ABOUT THIS TASK
With the pictures removed, write out the data below exactly.

DATA FOR THE TASK
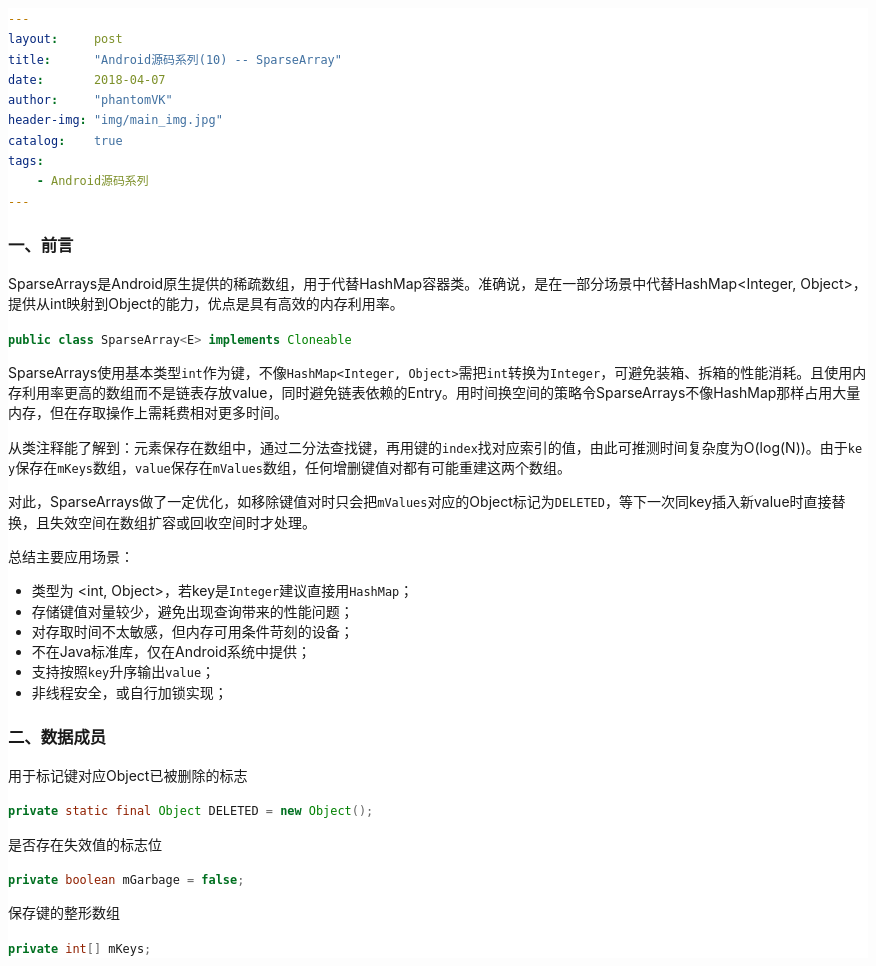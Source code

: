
 ```yaml
---
layout:     post
title:      "Android源码系列(10) -- SparseArray"
date:       2018-04-07
author:     "phantomVK"
header-img: "img/main_img.jpg"
catalog:    true
tags:
    - Android源码系列
---
```


### 一、前言

SparseArrays<E>是Android原生提供的稀疏数组，用于代替HashMap容器类。准确说，是在一部分场景中代替HashMap<Integer, Object>，提供从int映射到Object<E>的能力，优点是具有高效的内存利用率。

```java
public class SparseArray<E> implements Cloneable
```

SparseArrays使用基本类型`int`作为键，不像`HashMap<Integer, Object>`需把`int`转换为`Integer`，可避免装箱、拆箱的性能消耗。且使用内存利用率更高的数组而不是链表存放value，同时避免链表依赖的Entry。用时间换空间的策略令SparseArrays不像HashMap那样占用大量内存，但在存取操作上需耗费相对更多时间。

从类注释能了解到：元素保存在数组中，通过二分法查找键，再用键的`index`找对应索引的值，由此可推测时间复杂度为O(log(N))。由于`key`保存在`mKeys`数组，`value`保存在`mValues`数组，任何增删键值对都有可能重建这两个数组。

对此，SparseArrays做了一定优化，如移除键值对时只会把`mValues`对应的Object标记为`DELETED`，等下一次同key插入新value时直接替换，且失效空间在数组扩容或回收空间时才处理。

总结主要应用场景：

- 类型为 <int, Object>，若key是`Integer`建议直接用`HashMap`；
- 存储键值对量较少，避免出现查询带来的性能问题；
- 对存取时间不太敏感，但内存可用条件苛刻的设备；
- 不在Java标准库，仅在Android系统中提供；
- 支持按照`key`升序输出`value`；
- 非线程安全，或自行加锁实现；

### 二、数据成员

用于标记键对应Object已被删除的标志

```java
private static final Object DELETED = new Object();
```

是否存在失效值的标志位

```java
private boolean mGarbage = false;
```

保存键的整形数组

```java
private int[] mKeys;
```
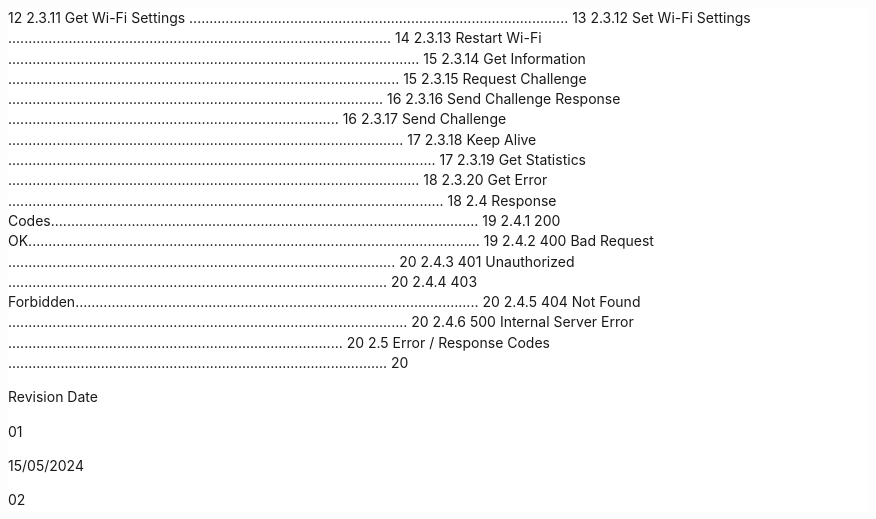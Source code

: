 12 2.3.11 Get Wi-Fi Settings
..............................................................................................
13 2.3.12 Set Wi-Fi Settings
...............................................................................................
14 2.3.13 Restart Wi-Fi
......................................................................................................
15 2.3.14 Get Information
.................................................................................................
15 2.3.15 Request Challenge
.............................................................................................
16 2.3.16 Send Challenge Response
..................................................................................
16 2.3.17 Send Challenge
..................................................................................................
17 2.3.18 Keep Alive
..........................................................................................................
17 2.3.19 Get Statistics
......................................................................................................
18 2.3.20 Get Error
............................................................................................................
18 2.4 Response
Codes..........................................................................................................
19 2.4.1 200
OK................................................................................................................
19 2.4.2 400 Bad Request
................................................................................................
20 2.4.3 401 Unauthorized
..............................................................................................
20 2.4.4 403
Forbidden....................................................................................................
20 2.4.5 404 Not Found
...................................................................................................
20 2.4.6 500 Internal Server Error
...................................................................................
20 2.5 Error / Response Codes
..............................................................................................
20

Revision Date

01

15/05/2024

02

FINISHED EXERCISE
Source code

:
 ```yaml
---
layout:     post
title:      "Android源码系列(10) -- SparseArray"
date:       2018-04-07
author:     "phantomVK"
header-img: "img/main_img.jpg"
catalog:    true
tags:
    - Android源码系列
---
```


### 一、前言

SparseArrays<E>是Android原生提供的稀疏数组，用于代替HashMap容器类。准确说，是在一部分场景中代替HashMap<Integer, Object>，提供从int映射到Object<E>的能力，优点是具有高效的内存利用率。

```java
public class SparseArray<E> implements Cloneable
```

SparseArrays使用基本类型`int`作为键，不像`HashMap<Integer, Object>`需把`int`转换为`Integer`，可避免装箱、拆箱的性能消耗。且使用内存利用率更高的数组而不是链表存放value，同时避免链表依赖的Entry。用时间换空间的策略令SparseArrays不像HashMap那样占用大量内存，但在存取操作上需耗费相对更多时间。

从类注释能了解到：元素保存在数组中，通过二分法查找键，再用键的`index`找对应索引的值，由此可推测时间复杂度为O(log(N))。由于`key`保存在`mKeys`数组，`value`保存在`mValues`数组，任何增删键值对都有可能重建这两个数组。

对此，SparseArrays做了一定优化，如移除键值对时只会把`mValues`对应的Object标记为`DELETED`，等下一次同key插入新value时直接替换，且失效空间在数组扩容或回收空间时才处理。

总结主要应用场景：

- 类型为 <int, Object>，若key是`Integer`建议直接用`HashMap`；
- 存储键值对量较少，避免出现查询带来的性能问题；
- 对存取时间不太敏感，但内存可用条件苛刻的设备；
- 不在Java标准库，仅在Android系统中提供；
- 支持按照`key`升序输出`value`；
- 非线程安全，或自行加锁实现；

### 二、数据成员

用于标记键对应Object已被删除的标志

```java
private static final Object DELETED = new Object();
```

是否存在失效值的标志位

```java
private boolean mGarbage = false;
```

保存键的整形数组

```java
private int[] mKeys;
```
Source code

: 12 2.3.11 Get Wi-Fi Settings
..............................................................................................
13 2.3.12 Set Wi-Fi Settings
...............................................................................................
14 2.3.13 Restart Wi-Fi
......................................................................................................
15 2.3.14 Get Information
.................................................................................................
15 2.3.15 Request Challenge
.............................................................................................
16 2.3.16 Send Challenge Response
..................................................................................
16 2.3.17 Send Challenge
..................................................................................................
17 2.3.18 Keep Alive
..........................................................................................................
17 2.3.19 Get Statistics
......................................................................................................
18 2.3.20 Get Error
............................................................................................................
18 2.4 Response
Codes..........................................................................................................
19 2.4.1 200
OK................................................................................................................
19 2.4.2 400 Bad Request
................................................................................................
20 2.4.3 401 Unauthorized
..............................................................................................
20 2.4.4 403
Forbidden....................................................................................................
20 2.4.5 404 Not Found
...................................................................................................
20 2.4.6 500 Internal Server Error
...................................................................................
20 2.5 Error / Response Codes
..............................................................................................
20

Revision Date

01

15/05/2024

02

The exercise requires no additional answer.